In his keynote address at last year’s national Community Foundation conference, James Joseph, former U.S. ambassador to South Africa who served as Council on Foundations president for 14 years, exhorted community foundations to move beyond the 20th-century grant-enabler role, in part, by more public communications. Their 21st-century responsibility is to be, he said, “a social enterprise that strategically deploys not just its financial capital, but its social, moral, intellectual, and reputational capital, as well.”
It’s a less comfortable mode of behavior, beginning with, says Joseph, “shedding our inherited fear of public life, especially the delusion that the community foundation is so constrained in what it can say or do about public policy that we must restrict our presence to promoting and facilitating charity, rather than engaging in philanthropy that informs or enriches public policy.”
Now celebrating its 70th year, The Pittsburgh Foundation got over its fear of performing in public long before our arrival. But in this anniversary period, we are aiming to move it up a notch with a broad initiative we’re titling “100 Percent Pittsburgh”—meaning that 100 percent of the population of our region participates in what we refer to as “the new Pittsburgh,” a revitalized city in terms of economic growth and general vitality. We’re convinced that a community foundation has the standing and the buy-in from public and private sectors to achieve a new Pittsburgh worthy of the caring spirit of the old Pittsburgh.
This initiative involves asking Pittsburgh as a community to invest as much in its personality development as its physical development. A growing economy is wonderful, but so is inclusivity. Burgeoning development is fantastic, but so is equality in opportunity.
The plan requires spending some of that “reputational capital” that Joseph refers to on recruiting powerful partners and placing the Foundation in the public spotlight as 100 Percent Pittsburgh’s chief storyteller. Since a community foundation is leading the charge, the expectation will be high for an authentic and compelling narrative arc—not the faux versions we see so often in slick marketing campaigns for goods and causes.
In their totality, the stories and messages for 100 Percent Pittsburgh must shift our Foundation from what The New York Times columnist David Brooks describes as philanthropists being perceived not as the means, but as the end. We won’t just be serving as a vehicle for our donors’s usual giving. We will be asking them to tell their Pittsburgh stories by way of their authentic experiences and to help develop pathways that reach vulnerable groups.

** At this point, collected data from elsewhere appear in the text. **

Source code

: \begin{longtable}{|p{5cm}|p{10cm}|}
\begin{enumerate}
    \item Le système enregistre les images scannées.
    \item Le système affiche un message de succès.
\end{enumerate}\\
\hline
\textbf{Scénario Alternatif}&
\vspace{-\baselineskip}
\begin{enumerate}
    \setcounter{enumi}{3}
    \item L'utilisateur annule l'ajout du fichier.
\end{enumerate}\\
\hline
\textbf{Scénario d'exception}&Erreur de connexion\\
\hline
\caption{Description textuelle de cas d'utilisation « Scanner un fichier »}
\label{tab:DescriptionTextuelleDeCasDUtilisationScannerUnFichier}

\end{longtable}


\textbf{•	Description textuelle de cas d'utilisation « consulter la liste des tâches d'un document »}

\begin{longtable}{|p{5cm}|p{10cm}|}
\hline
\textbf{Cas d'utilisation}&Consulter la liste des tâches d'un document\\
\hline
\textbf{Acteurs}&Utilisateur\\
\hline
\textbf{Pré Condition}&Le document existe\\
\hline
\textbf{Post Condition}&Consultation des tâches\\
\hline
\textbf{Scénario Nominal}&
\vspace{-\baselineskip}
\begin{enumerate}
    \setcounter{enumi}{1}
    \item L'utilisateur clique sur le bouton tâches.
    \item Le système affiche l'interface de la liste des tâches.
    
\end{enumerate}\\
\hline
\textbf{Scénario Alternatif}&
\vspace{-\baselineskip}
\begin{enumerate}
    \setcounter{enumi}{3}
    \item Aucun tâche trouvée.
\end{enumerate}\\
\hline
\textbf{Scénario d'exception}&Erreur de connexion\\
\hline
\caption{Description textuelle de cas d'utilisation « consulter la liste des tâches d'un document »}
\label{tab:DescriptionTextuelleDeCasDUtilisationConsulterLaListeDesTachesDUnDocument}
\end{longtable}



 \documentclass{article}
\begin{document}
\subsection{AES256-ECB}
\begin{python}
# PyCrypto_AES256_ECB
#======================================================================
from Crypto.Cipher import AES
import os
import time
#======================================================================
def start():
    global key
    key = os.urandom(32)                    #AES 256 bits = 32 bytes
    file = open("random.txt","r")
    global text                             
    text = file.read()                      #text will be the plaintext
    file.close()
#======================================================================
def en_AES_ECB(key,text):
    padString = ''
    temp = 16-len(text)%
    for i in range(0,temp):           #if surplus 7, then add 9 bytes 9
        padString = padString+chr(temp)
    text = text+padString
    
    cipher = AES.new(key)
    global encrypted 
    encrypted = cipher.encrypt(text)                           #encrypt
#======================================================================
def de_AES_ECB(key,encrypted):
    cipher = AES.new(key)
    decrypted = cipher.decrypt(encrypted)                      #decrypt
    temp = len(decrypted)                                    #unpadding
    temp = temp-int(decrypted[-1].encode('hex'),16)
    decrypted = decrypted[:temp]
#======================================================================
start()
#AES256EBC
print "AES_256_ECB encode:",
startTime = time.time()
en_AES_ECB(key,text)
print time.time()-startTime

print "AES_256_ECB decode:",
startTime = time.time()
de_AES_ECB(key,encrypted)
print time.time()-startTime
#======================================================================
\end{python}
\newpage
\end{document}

Brooks has written that the conventional process for understanding an intractable social problem with the intent of solving it involves collecting data, academic-style research, and often expert journalistic narrative. But the conventional usually isn’t enough to achieve deep understanding that leads to success. “The highest rung on the stairway to understanding is intimacy,” writes Brooks. “ . . .Love is a form of knowing and being known. Affection motivates you to want to see everything about another. Empathy opens you up to absorb the good and the bad.”
It follows, from our experience, that the storytelling by a community foundation bent on improving the personality of a city as much as its quality of life must enable people to tap into these qualities. To understand people who are vulnerable, we must be vulnerable to all sorts of things, telling stories that lead people to, as Brooks puts it, “bow down before the knowledge of participation. . .walk alongside others every day, who know the first names, who know the smells and fears.”
Maxwell King is president and CEO of The Pittsburgh Foundation. Doug Root is vice president of communications at The Pittsburgh Foundation.